— To do —
Give the records below again, exactly as they appear.

(Dataset records)

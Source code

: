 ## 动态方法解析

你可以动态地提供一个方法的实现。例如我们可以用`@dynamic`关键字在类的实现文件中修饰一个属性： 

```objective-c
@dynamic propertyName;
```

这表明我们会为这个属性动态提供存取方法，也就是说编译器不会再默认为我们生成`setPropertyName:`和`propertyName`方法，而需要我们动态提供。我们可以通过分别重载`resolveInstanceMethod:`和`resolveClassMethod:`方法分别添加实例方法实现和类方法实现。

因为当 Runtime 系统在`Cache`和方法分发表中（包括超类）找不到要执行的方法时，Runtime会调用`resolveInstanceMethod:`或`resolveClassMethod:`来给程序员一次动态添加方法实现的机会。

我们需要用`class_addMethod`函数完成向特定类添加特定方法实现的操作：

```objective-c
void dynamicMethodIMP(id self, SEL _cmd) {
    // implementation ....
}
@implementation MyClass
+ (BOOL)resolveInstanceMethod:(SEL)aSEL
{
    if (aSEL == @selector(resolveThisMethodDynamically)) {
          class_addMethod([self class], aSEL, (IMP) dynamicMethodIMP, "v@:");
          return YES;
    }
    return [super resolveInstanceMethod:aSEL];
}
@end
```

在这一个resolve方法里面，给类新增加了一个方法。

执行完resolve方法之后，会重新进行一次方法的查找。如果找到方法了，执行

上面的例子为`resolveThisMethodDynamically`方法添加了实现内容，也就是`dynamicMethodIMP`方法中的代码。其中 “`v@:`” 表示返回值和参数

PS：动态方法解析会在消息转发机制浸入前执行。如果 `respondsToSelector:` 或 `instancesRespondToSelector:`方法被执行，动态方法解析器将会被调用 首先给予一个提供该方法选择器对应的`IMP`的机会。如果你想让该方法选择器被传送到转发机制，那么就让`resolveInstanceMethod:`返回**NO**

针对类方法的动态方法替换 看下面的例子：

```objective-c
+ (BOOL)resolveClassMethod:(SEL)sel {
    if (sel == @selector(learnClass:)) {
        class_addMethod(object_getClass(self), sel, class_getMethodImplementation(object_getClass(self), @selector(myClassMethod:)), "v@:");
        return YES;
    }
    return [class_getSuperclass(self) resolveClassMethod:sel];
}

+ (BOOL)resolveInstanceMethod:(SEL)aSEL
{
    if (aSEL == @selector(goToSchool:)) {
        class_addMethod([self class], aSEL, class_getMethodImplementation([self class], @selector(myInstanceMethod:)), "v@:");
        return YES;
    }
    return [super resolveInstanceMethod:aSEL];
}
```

— Solved problem —
Source code

: ## 动态方法解析

你可以动态地提供一个方法的实现。例如我们可以用`@dynamic`关键字在类的实现文件中修饰一个属性： 

```objective-c
@dynamic propertyName;
```

这表明我们会为这个属性动态提供存取方法，也就是说编译器不会再默认为我们生成`setPropertyName:`和`propertyName`方法，而需要我们动态提供。我们可以通过分别重载`resolveInstanceMethod:`和`resolveClassMethod:`方法分别添加实例方法实现和类方法实现。

因为当 Runtime 系统在`Cache`和方法分发表中（包括超类）找不到要执行的方法时，Runtime会调用`resolveInstanceMethod:`或`resolveClassMethod:`来给程序员一次动态添加方法实现的机会。

我们需要用`class_addMethod`函数完成向特定类添加特定方法实现的操作：

```objective-c
void dynamicMethodIMP(id self, SEL _cmd) {
    // implementation ....
}
@implementation MyClass
+ (BOOL)resolveInstanceMethod:(SEL)aSEL
{
    if (aSEL == @selector(resolveThisMethodDynamically)) {
          class_addMethod([self class], aSEL, (IMP) dynamicMethodIMP, "v@:");
          return YES;
    }
    return [super resolveInstanceMethod:aSEL];
}
@end
```

在这一个resolve方法里面，给类新增加了一个方法。

执行完resolve方法之后，会重新进行一次方法的查找。如果找到方法了，执行

上面的例子为`resolveThisMethodDynamically`方法添加了实现内容，也就是`dynamicMethodIMP`方法中的代码。其中 “`v@:`” 表示返回值和参数

PS：动态方法解析会在消息转发机制浸入前执行。如果 `respondsToSelector:` 或 `instancesRespondToSelector:`方法被执行，动态方法解析器将会被调用 首先给予一个提供该方法选择器对应的`IMP`的机会。如果你想让该方法选择器被传送到转发机制，那么就让`resolveInstanceMethod:`返回**NO**

针对类方法的动态方法替换 看下面的例子：

```objective-c
+ (BOOL)resolveClassMethod:(SEL)sel {
    if (sel == @selector(learnClass:)) {
        class_addMethod(object_getClass(self), sel, class_getMethodImplementation(object_getClass(self), @selector(myClassMethod:)), "v@:");
        return YES;
    }
    return [class_getSuperclass(self) resolveClassMethod:sel];
}

+ (BOOL)resolveInstanceMethod:(SEL)aSEL
{
    if (aSEL == @selector(goToSchool:)) {
        class_addMethod([self class], aSEL, class_getMethodImplementation([self class], @selector(myInstanceMethod:)), "v@:");
        return YES;
    }
    return [super resolveInstanceMethod:aSEL];
}
```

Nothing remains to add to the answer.